HOSEA: LOOKING BEYOND JUDGMENT TO RESTORATION

XVI: God's Gracious Longsuffering Toward Israel

(Hosea 11:1-11)

 

I.               Introduction

A.    God's punishment is very painful, but afterward it yields the peaceable fruit of righteousness, Hebrews 12:11.

B.    This was the theme of Hosea, the "'death-bed prophet of Israel'" and the last prophet to the Northern Kingdom of Israel before it fell to Assyria in divine judgment. (ESV Introduction to Hosea)

C.    Hosea 11:1-11 describes God's gracious longsuffering toward Israel, giving hope on God's grace for His wayward people, so we view it for our insight, application and edification (as follows):

II.            God's Gracious Longsuffering Toward Israel, Hosea 11:1-11.

A.    In Hosea 11:1-4, God recalled how much He had enjoyed working with Israel when she was a new nation, much like a parent works with his small toddler child:

1.      God expressed how he had loved the nation in its childhood, that He had called His son Israel to come out of Egypt during the days of the Exodus, Hosea 11:1.

2.      However, the more they were called by the Lord, the more they went away from Him in their devotion, and they kept sacrificing to the Baals and burning offerings to false idols, Hosea 11:2.

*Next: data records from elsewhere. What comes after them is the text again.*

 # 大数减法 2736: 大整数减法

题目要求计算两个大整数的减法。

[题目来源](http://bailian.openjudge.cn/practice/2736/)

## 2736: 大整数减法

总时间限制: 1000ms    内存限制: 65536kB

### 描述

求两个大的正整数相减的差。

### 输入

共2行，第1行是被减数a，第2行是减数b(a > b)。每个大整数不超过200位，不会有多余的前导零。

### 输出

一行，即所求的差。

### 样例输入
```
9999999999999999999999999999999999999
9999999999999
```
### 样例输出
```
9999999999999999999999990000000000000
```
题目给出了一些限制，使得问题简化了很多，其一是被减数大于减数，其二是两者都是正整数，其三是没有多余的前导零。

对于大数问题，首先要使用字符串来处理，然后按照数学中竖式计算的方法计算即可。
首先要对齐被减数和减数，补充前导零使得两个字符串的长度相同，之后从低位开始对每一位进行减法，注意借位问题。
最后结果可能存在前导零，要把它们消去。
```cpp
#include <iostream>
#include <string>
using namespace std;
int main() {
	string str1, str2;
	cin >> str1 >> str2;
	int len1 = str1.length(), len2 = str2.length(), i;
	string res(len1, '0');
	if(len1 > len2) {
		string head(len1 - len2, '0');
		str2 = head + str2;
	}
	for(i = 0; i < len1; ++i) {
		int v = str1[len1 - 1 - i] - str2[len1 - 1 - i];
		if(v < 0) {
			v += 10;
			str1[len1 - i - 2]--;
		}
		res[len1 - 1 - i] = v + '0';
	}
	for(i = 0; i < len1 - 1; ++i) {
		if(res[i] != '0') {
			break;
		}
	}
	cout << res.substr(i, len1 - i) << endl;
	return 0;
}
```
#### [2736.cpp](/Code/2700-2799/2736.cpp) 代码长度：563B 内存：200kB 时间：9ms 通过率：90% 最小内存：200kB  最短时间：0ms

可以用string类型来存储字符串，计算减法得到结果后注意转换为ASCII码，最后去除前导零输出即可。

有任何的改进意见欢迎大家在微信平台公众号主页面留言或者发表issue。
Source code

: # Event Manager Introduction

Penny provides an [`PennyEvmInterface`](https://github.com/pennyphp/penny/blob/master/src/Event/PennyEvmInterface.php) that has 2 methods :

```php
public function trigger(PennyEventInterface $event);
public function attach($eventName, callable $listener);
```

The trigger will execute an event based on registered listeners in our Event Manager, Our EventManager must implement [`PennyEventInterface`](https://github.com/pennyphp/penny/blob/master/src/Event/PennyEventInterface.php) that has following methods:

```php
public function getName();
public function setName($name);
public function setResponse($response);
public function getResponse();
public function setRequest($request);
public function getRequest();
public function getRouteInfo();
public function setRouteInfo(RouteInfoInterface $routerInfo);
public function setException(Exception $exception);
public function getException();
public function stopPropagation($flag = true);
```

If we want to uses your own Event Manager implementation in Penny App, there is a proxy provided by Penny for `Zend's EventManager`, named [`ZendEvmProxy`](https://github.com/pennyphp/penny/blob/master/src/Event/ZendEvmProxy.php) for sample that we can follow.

3.      However, God recalled that it was He (the first person pronoun 'Anoki for "I Myself" is emphatic, Kittel, Bib. Heb., p. 906; B. D. B., A Heb. and Eng. Lex. of the O. T., p. 59) who had taught Ephraim, the Northern Kingdom of Israel, to walk, that He had held them up by their arms as they tottered along learning how to walk, but Ephraim did not know that He was the One Who had healed them, Hosea 11:3.

4.      God said He had led them with cords of kindness, with the bands of love, that He had become to them as One Who eases the yoke off of them, that He had bent down to them and fed them, Hosea 11:4 NIV.

B.    However, because they refused to repent, they would certainly return as it were to Egypt from which God had called them in that they would surely go into captivity to Assyria with Assyria ruling over them, Hosea 11:5.

C.    The sword of the Assyrians would rage against their cities, consume the bars of their gates and devour them because of their plans to turn from the Lord, for Israel was determined to turn from Him, Hosea 11:6-7a.  Indeed, even if they called unto the Most High for help, God would not at all exalt them, Hosea 11:7b.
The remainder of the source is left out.